After documenting the rapid rise in number of clinical studies, authors of the Institute of Medicine’s Knowing What Works in Health Care (page 36) conclude,
For physicians—and patients—who are motivated enough to read through and assess all of the relevant individual clinical studies on their own, keeping current is an arduous, if not impossible, task. Given the variable quality of the research and its limited generalizability, these providers and patients are faced not only with reconciling vastly different research findings but also with scrutinizing each study’s methodology in detail to ensure that the study has been well designed, that the analyses have been well performed, and that the results apply to their particular clinical circumstance (Abramson, 2004). This expectation is unrealistic, especially given that today’s medical residents frequently lack the knowledge in biostatistics necessary to interpret the findings of published clinical research (Windish et al., 2007). These findings illustrate the need for a system that can make sense of all of the data that currently exist, as well as the new knowledge that is now being generated.
Naturally, systematic reviews and clinical guidelines help, but the report documents an explosive number of those too, or none at all in some areas. This strikes me as a real challenge to the notion of consumer-directed health care, at least for consumers who want to make evidence-based choices. Those that just want to make it up as they go along need not be concerned about the volume of evidence.
But it’s worse than that. This strikes me as a real challenge for the very experts on which many of us rely, the physicians we consult for advice and care. Is it possible to assess the degree to which one’s physician is keeping up with the literature? There can’t be very many of them that do so thoroughly, given the challenge of the task and the fact that they must spend some of their day actually delivering care. They probably sleep some too, and eat, and have lives, as they should!

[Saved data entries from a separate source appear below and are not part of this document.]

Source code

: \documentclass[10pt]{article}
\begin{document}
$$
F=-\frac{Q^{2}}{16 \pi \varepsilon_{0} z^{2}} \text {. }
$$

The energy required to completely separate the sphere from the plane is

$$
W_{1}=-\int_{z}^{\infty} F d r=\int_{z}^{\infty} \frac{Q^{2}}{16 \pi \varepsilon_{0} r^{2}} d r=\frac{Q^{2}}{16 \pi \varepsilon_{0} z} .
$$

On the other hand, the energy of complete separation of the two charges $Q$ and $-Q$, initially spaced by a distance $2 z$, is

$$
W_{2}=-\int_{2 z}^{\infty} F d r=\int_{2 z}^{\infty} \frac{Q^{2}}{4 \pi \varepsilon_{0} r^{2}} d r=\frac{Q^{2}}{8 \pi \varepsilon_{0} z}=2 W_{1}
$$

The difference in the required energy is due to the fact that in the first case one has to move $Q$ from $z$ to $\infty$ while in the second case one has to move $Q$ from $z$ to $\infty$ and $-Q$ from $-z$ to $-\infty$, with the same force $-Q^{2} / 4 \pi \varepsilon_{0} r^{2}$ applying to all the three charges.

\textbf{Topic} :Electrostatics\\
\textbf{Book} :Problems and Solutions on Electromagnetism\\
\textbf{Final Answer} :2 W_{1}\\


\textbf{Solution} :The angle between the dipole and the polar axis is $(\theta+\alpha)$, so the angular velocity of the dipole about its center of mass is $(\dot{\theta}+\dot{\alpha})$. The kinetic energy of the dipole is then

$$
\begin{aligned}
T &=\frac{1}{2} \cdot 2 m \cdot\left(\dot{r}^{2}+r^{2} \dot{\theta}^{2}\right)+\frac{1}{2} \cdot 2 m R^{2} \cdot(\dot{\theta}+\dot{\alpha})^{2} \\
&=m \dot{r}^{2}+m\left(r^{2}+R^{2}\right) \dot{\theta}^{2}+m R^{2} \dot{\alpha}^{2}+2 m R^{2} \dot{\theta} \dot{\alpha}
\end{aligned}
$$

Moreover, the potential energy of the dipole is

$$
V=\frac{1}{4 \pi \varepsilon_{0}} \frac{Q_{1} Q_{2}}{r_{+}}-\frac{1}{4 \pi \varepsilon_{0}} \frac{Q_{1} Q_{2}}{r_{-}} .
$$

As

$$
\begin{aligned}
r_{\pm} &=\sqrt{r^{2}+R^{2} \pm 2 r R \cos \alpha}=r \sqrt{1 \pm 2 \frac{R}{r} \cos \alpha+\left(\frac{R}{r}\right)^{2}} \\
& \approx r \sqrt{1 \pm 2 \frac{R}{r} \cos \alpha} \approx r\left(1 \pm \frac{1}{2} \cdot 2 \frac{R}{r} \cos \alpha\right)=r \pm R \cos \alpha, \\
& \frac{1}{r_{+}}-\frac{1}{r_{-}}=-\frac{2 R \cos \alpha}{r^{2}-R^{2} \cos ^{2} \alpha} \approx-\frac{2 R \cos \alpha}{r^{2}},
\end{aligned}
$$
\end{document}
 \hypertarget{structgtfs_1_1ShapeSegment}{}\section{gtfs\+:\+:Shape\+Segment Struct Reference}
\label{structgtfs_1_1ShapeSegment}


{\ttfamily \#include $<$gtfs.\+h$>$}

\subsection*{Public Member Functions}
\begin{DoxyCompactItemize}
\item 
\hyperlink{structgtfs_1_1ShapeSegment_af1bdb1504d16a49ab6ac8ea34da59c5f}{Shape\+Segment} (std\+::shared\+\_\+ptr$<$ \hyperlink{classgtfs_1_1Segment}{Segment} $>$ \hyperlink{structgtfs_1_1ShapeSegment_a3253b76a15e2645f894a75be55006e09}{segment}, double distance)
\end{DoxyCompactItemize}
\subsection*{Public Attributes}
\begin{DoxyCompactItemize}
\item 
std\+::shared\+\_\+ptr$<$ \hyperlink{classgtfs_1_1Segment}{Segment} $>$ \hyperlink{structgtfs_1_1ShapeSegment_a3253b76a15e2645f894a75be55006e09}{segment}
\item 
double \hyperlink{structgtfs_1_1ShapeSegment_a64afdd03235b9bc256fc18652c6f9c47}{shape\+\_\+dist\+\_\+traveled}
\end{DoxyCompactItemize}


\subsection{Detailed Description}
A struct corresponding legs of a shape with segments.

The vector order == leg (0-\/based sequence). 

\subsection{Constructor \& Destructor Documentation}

I’m not sure what to do about all this, since the volume of clinical studies is likely to keep rising as we fund more of them. We need those studies. But we also need the information to be accessible and usable. I know PCORI is all over this concept, but the jury is out as to whether it can do anything substantial about it.
No doubt there are information technology solutions. That’s also probably another domain into which we could sink a lot of money for little return. Just as throwing an iPad at a high school student doesn’t cause him to learn calculus, putting everything into a searchable database won’t make doctors and patients sudden masters of the evidence.
There’s a real need for answers. The wealth of our nation and our well being depend on them. I don’t have any right now.